A social mechanics of memory
A review of work on a social ‘mechanics’ of memory is obliged to start with Maurice Halbwachs’ seminal work on the ‘collective memory’ (1992). Halbwachs’ formative years were spent in France in the early decades of the twentieth century, and currents within French sociology and philosophy strongly shaped his writing. Halbwachs’ central argument was that, while memory might appear to be the property of the individual psyche, it is our membership within social groups that arranges and orders the images of the past that are remembered and maintained, therefore contextualising and accomplishing individual memories as meaningful. Halbwachs suggests that memories are constitutive of group identities, furnishing the stories and narratives through which a sense of self and belonging are possible. Halbwachs was specifically writing against prevailing currents in psychology at the time that posited memory as a purely individual phenomenon. In this sense, the birth of the ‘collective memory’ as a social phenomenon emerged in relief of accounts that privileged the individual as the repository of memory, although one unifying convergence here was the premise that what we remember and forget constitutes who we are. While we should be wary of the tendency to canonise Halbwachs’ work as the antecedent to memory studies – an arts of memory was longstanding prior to Halbwachs’ writing, and his work emerged in relief of developments in the natural sciences, psychology and philosophy that took memory as their principal object of study (Olick et al. 2011: 5–9) – Halbwachs’ thinking cues important and productive questions for our purposes here.
In several respects, Halbwachs’ work mirrors wider currents that were emerging in social theory and thinking at that time. Halbwachs drew from the work of Durkheim, for example, in theorising the way the ritual affirmation of the past could constitute the social bonds of the present (2001). Indeed, Halbwachs has been subjected to many parallel critiques in this regard. Like Durkheim, Halbwachs’ approach has been criticised for reifying a totalised understanding of the ‘social’ – that is, ‘collective’ – memory as an entity that exists in and of itself and in accordance to its own logic and that therefore risks an overdetermination of the individual and individual memory. Moreover, whilst Halbwachs suggested that there were as many collective memories as there were social groups, like Durkheim, he appears to present an account of the social world that quickly becomes coterminous with national collectivities or methodological nationalism (see Beck 2007 for a closer discussion of methodological nationalism). Despite these cautionary reflections, Halbwachs remains an important embarkation point because his work sensitises us to the way social groups can be constituted in the present through the maintenance of the past.

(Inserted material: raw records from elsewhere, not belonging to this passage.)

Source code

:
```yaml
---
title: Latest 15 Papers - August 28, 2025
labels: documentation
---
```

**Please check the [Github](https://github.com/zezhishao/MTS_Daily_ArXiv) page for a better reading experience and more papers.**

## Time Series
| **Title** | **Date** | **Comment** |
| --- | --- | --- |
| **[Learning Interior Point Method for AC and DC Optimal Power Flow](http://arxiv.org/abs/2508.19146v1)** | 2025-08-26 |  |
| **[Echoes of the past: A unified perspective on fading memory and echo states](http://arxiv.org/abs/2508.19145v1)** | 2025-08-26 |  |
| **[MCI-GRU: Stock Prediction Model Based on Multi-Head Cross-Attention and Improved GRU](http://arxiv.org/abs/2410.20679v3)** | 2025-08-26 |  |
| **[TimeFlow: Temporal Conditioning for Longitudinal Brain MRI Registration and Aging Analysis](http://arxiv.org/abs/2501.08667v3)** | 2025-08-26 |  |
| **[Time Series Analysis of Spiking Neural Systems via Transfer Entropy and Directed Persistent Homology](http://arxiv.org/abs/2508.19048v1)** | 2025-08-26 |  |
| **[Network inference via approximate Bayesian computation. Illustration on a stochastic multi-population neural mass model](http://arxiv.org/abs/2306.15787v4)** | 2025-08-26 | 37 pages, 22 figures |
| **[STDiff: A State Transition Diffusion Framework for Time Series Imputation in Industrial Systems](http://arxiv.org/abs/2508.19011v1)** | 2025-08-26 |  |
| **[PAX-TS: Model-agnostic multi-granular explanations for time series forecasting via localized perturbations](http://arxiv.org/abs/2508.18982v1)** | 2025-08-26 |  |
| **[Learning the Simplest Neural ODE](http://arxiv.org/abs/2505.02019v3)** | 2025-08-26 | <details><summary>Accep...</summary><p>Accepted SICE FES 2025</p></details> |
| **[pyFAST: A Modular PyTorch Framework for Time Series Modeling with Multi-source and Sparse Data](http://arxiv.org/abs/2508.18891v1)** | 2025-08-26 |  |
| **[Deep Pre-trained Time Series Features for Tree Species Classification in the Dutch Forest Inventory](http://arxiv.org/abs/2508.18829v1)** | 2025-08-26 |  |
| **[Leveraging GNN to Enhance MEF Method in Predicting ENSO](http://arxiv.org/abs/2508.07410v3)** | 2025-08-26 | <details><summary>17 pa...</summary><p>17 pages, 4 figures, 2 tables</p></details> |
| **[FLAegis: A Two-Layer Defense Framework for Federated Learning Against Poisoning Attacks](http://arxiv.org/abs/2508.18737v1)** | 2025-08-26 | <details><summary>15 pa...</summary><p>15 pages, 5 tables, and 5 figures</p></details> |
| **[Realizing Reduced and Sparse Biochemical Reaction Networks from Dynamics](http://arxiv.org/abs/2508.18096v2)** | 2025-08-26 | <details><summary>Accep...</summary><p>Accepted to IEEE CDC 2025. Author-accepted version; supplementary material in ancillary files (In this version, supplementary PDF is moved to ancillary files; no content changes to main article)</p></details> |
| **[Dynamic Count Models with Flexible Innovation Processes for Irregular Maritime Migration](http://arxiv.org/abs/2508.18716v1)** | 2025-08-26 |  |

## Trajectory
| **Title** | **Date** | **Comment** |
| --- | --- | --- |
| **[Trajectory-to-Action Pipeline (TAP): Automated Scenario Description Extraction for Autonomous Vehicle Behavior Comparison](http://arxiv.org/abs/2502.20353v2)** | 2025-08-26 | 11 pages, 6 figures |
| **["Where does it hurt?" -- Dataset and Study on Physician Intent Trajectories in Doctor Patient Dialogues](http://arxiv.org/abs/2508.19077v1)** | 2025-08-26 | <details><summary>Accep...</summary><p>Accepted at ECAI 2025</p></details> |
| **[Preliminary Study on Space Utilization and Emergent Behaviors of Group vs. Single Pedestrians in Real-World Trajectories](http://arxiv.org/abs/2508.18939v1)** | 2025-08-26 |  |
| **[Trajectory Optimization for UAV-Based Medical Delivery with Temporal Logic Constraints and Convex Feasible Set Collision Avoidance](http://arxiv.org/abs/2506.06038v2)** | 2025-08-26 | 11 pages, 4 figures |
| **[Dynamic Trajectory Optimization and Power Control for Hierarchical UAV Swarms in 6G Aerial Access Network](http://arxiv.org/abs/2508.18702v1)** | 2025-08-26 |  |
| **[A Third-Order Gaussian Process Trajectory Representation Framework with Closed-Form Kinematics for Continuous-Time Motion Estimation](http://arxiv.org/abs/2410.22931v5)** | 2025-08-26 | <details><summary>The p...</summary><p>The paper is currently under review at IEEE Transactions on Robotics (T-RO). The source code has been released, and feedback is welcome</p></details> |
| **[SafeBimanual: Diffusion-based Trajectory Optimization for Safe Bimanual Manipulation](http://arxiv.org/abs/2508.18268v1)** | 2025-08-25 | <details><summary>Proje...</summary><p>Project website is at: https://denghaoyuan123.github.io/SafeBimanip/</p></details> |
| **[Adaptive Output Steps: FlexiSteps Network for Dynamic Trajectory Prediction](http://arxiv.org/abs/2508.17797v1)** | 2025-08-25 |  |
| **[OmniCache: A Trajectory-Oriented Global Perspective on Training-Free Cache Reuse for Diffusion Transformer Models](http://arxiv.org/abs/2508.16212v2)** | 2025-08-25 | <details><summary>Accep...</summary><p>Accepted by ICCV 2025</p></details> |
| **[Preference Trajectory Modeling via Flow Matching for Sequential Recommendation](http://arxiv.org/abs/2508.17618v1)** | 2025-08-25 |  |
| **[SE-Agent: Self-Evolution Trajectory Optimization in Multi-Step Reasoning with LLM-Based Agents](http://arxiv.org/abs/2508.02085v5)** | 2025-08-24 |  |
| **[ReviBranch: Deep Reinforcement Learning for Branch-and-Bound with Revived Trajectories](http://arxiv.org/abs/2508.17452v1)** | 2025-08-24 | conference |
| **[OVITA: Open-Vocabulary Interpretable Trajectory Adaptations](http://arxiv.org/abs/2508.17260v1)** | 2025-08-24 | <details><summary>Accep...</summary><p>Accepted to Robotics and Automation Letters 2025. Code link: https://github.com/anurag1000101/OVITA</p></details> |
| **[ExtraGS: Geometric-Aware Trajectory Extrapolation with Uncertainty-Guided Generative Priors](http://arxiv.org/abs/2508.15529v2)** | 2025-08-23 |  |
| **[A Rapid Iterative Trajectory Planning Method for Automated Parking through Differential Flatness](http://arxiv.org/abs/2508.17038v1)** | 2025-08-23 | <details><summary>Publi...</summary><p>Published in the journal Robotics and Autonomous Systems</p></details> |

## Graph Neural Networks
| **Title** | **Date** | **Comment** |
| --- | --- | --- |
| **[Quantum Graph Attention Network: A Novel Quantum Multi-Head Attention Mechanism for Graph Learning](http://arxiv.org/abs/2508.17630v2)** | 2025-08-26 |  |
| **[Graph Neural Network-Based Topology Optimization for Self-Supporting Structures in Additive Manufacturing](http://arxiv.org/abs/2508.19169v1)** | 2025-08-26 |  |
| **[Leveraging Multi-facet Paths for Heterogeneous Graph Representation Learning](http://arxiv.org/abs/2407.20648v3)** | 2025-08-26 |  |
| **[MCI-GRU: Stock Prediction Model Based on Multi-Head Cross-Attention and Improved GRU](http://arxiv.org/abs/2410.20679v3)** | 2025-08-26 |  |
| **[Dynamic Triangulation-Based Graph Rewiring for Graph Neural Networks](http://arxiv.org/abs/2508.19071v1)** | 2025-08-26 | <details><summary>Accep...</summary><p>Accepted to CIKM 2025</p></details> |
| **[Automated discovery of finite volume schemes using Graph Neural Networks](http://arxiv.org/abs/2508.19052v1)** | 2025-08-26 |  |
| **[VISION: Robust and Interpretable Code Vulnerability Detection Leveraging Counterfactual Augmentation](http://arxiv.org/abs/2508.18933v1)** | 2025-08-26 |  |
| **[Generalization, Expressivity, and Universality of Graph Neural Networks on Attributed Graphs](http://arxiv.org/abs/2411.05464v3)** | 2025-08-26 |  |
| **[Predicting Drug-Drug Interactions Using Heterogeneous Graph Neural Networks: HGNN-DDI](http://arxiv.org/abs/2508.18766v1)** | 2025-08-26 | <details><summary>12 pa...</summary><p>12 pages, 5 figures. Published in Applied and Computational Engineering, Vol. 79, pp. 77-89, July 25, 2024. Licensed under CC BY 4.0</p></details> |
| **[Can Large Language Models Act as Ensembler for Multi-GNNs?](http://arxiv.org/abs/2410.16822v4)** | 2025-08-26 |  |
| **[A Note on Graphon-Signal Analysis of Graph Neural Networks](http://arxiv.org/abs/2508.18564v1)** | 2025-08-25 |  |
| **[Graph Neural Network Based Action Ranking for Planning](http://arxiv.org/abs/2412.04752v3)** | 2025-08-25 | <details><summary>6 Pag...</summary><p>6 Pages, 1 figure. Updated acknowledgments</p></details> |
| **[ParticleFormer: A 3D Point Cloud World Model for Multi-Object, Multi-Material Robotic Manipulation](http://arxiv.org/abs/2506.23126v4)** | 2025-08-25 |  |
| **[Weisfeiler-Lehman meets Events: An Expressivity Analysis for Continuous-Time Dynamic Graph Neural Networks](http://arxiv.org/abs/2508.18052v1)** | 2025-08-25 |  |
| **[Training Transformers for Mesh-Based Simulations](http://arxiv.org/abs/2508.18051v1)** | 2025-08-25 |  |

The relationship between memory and identity has been central to debates on social and collective memory. These debates have been characterised by a series of thorny oppositions concerning the way memories are constituted and how they are reproduced. Halbwachs’ work can be read to assume the existence of a collective memory that might exist coercively beyond the individual, along the lines of Durkheim’s famous conscience collective (1984). Against this, Olick has contrasted the development of ‘collected’ memory approaches, accounts of shared memories that might exist as the aggregated accretions of individual memory (2007: 23–27). In this tradition, for example, Schuman and Scott locate collected memories in the shared, aggregated experiences of generations (1989). The opposition between collective and collected memory invites us to choose between a framework that risks a cumbersome and totalising concept of collective memory, one that is implied to have an existence beyond individual psyches, and approaches to shared collected memories that might neglect the contingent and socially embedded forces at work in the maintenance of memories and therefore risk ‘depoliticising’ the past.

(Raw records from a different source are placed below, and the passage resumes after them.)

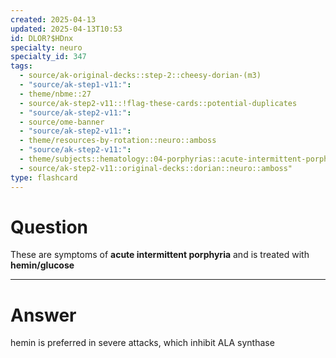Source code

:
```yaml
---
created: 2025-04-13
updated: 2025-04-13T10:53
id: DLOR?$HDnx
specialty: neuro
specialty_id: 347
tags:
  - source/ak-original-decks::step-2::cheesy-dorian-(m3)
  - "source/ak-step1-v11:": 
  - theme/nbme::27
  - source/ak-step2-v11::!flag-these-cards::potential-duplicates
  - "source/ak-step2-v11:": 
  - source/ome-banner
  - "source/ak-step2-v11:": 
  - theme/resources-by-rotation::neuro::amboss
  - "source/ak-step2-v11:": 
  - theme/subjects::hematology::04-porphyrias::acute-intermittent-porphyria
  - source/ak-step2-v11::original-decks::dorian::neuro::amboss"
type: flashcard
---
```


# Question
These are symptoms of **acute intermittent porphyria** and is treated with **hemin/glucose**

---

# Answer
hemin is preferred in severe attacks, which inhibit ALA synthase
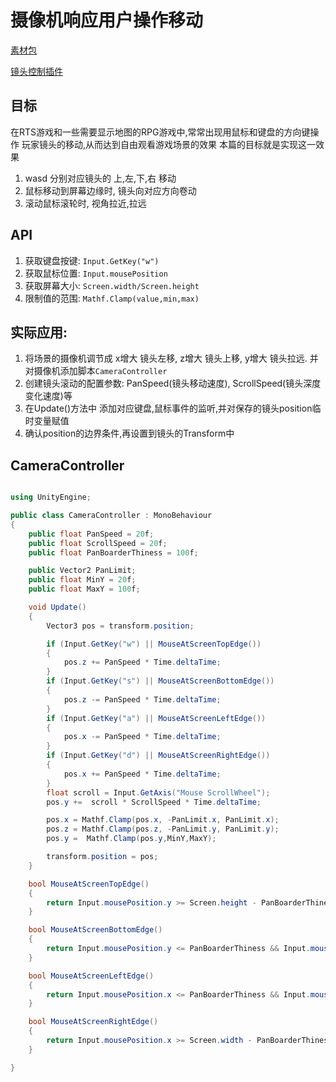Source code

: # 摄像机响应用户操作移动

[素材包](http://devassets.com/assets/desert-environment/)

[镜头控制插件](https://www.youtube.com/redirect?q=https%3A%2F%2Fwww.assetstore.unity3d.com%2F%23%21%2Fcontent%2F43321&event=video_description&v=cfjLQrMGEb4&redir_token=Lm3IbJizFst7-PTsXoATNaMUf-58MTUxNDIwNjgxNEAxNTE0MTIwNDE0)
## 目标

在RTS游戏和一些需要显示地图的RPG游戏中,常常出现用鼠标和键盘的方向键操作 玩家镜头的移动,从而达到自由观看游戏场景的效果
本篇的目标就是实现这一效果

1. wasd 分别对应镜头的 上,左,下,右 移动
2. 鼠标移动到屏幕边缘时, 镜头向对应方向卷动
3. 滚动鼠标滚轮时, 视角拉近,拉远

## API
1. 获取键盘按键: `Input.GetKey("w")`
2. 获取鼠标位置: `Input.mousePosition` 
3. 获取屏幕大小: `Screen.width/Screen.height`
4. 限制值的范围: `Mathf.Clamp(value,min,max)`

## 实际应用:
1. 将场景的摄像机调节成 x增大 镜头左移, z增大 镜头上移, y增大 镜头拉远. 并对摄像机添加脚本`CameraController`
2. 创建镜头滚动的配置参数: PanSpeed(镜头移动速度), ScrollSpeed(镜头深度变化速度)等
3. 在Update()方法中 添加对应键盘,鼠标事件的监听,并对保存的镜头position临时变量赋值
4. 确认position的边界条件,再设置到镜头的Transform中

## CameraController

```C#

using UnityEngine;

public class CameraController : MonoBehaviour
{
    public float PanSpeed = 20f;
    public float ScrollSpeed = 20f;
    public float PanBoarderThiness = 100f;

    public Vector2 PanLimit;
	public float MinY = 20f;
	public float MaxY = 100f;

    void Update()
    {
        Vector3 pos = transform.position;

        if (Input.GetKey("w") || MouseAtScreenTopEdge())
        {
            pos.z += PanSpeed * Time.deltaTime;
        }
        if (Input.GetKey("s") || MouseAtScreenBottomEdge())
        {
            pos.z -= PanSpeed * Time.deltaTime;
        }
        if (Input.GetKey("a") || MouseAtScreenLeftEdge())
        {
            pos.x -= PanSpeed * Time.deltaTime;
        }
        if (Input.GetKey("d") || MouseAtScreenRightEdge())
        {
            pos.x += PanSpeed * Time.deltaTime;
        }
        float scroll = Input.GetAxis("Mouse ScrollWheel");
		pos.y +=  scroll * ScrollSpeed * Time.deltaTime;

        pos.x = Mathf.Clamp(pos.x, -PanLimit.x, PanLimit.x);
        pos.z = Mathf.Clamp(pos.z, -PanLimit.y, PanLimit.y);
        pos.y =  Mathf.Clamp(pos.y,MinY,MaxY);

        transform.position = pos;
    }

    bool MouseAtScreenTopEdge()
    {
        return Input.mousePosition.y >= Screen.height - PanBoarderThiness && Input.mousePosition.y <= Screen.height;
    }

    bool MouseAtScreenBottomEdge()
    {
        return Input.mousePosition.y <= PanBoarderThiness && Input.mousePosition.y >= 0;
    }

    bool MouseAtScreenLeftEdge()
    {
        return Input.mousePosition.x <= PanBoarderThiness && Input.mousePosition.x >= 0;
    }

    bool MouseAtScreenRightEdge()
    {
        return Input.mousePosition.x >= Screen.width - PanBoarderThiness && Input.mousePosition.x <= Screen.width;
    }

}

```
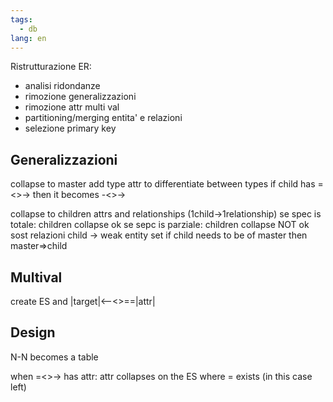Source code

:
 ```yaml
---
tags:
  - db
lang: en
---
```


Ristrutturazione ER:

- analisi ridondanze
- rimozione generalizzazioni
- rimozione attr multi val
- partitioning/merging entita' e relazioni
- selezione primary key

## Generalizzazioni

collapse to master
add type attr to differentiate between types
if child has =<>-> then it becomes -<>->

collapse to children
attrs and relationships (1child->1relationship)
se spec is totale: children collapse ok
se sepc is parziale: children collapse NOT ok
sost relazioni
child -> weak entity set
if child needs to be of master then master=>child

## Multival

create ES and |target|<--<>\==|attr|

## Design

N-N becomes a table

when =<>-> has attr: attr collapses on the ES where = exists (in this case left)

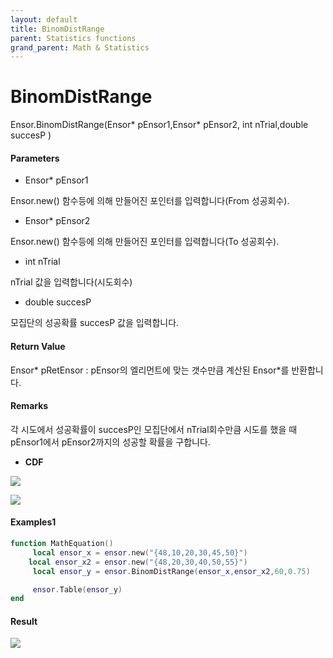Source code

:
 ```yaml
---
layout: default
title: BinomDistRange
parent: Statistics functions
grand_parent: Math & Statistics
---
```


# BinomDistRange

Ensor.BinomDistRange\(Ensor\* pEnsor1,Ensor\* pEnsor2, int nTrial,double succesP \)

#### Parameters

* Ensor\* pEnsor1

Ensor.new\(\) 함수등에 의해 만들어진 포인터를 입력합니다\(From 성공회수\).

* Ensor\* pEnsor2

Ensor.new\(\) 함수등에 의해 만들어진 포인터를 입력합니다\(To 성공회수\).

* int nTrial

nTrial 값을 입력합니다\(시도회수\)

* double succesP

모집단의 성공확률 succesP 값을 입력합니다.

#### Return Value

Ensor\* pRetEnsor : pEnsor의 엘리먼트에 맞는 갯수만큼 계산된 Ensor\*를 반환합니다.

#### Remarks

각 시도에서 성공확률이 succesP인 모집단에서 nTrial회수만큼 시도를 했을 때 pEnsor1에서 pEnsor2까지의  성공할 확률을 구합니다.

* **CDF**

![](/StatisticsAPI/BinomFunc3.png)

![](/StatisticsAPI/BinomCdfGraph.png)

#### Examples1

```lua
function MathEquation()
     local ensor_x = ensor.new("{48,10,20,30,45,50}")
    local ensor_x2 = ensor.new("{48,20,30,40,50,55}")
     local ensor_y = ensor.BinomDistRange(ensor_x,ensor_x2,60,0.75)

     ensor.Table(ensor_y)
end
```

#### Result

![](/StatisticsAPI/BinomDistRangeResult.png)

A second opposition prefigured within Halbwachs’ writing is present here. Key approaches to social and collective memory have been keen to accommodate the role of memory in the realisation of cultural identity and the interface of ‘vernacular’, ‘official’ and ‘public memory’ (Bodnar 1993), situating the ‘vernacular’ as rooted within more authentic reflections of identity and experience. Theorists of nationalism might here point out that arguments that the past residually and authentically persists as ‘traces’ that constitute group identities are central to ethno-symbolist accounts of nations (see, e.g. Smith 1998). Against these are more critical accounts of memory that emphasise the constructed production and manipulation of social memory and history. Perhaps foremost in this line of thinking is Hobsbawm and Ranger’s collection The Invention of Tradition (1983). For Hobsbawm and Ranger, the past can be a vehicle for the legitimation of elite and state power, particularly in the service of nationalistic beliefs, through commemorative activity. The opposition presented here is between, on the one hand, approaches that lean towards understanding collective memory as an authentic reflection of the past, versus, on the other, memory as synthetic, ‘top-down’ forms of mystification that conceal the ‘real’ past.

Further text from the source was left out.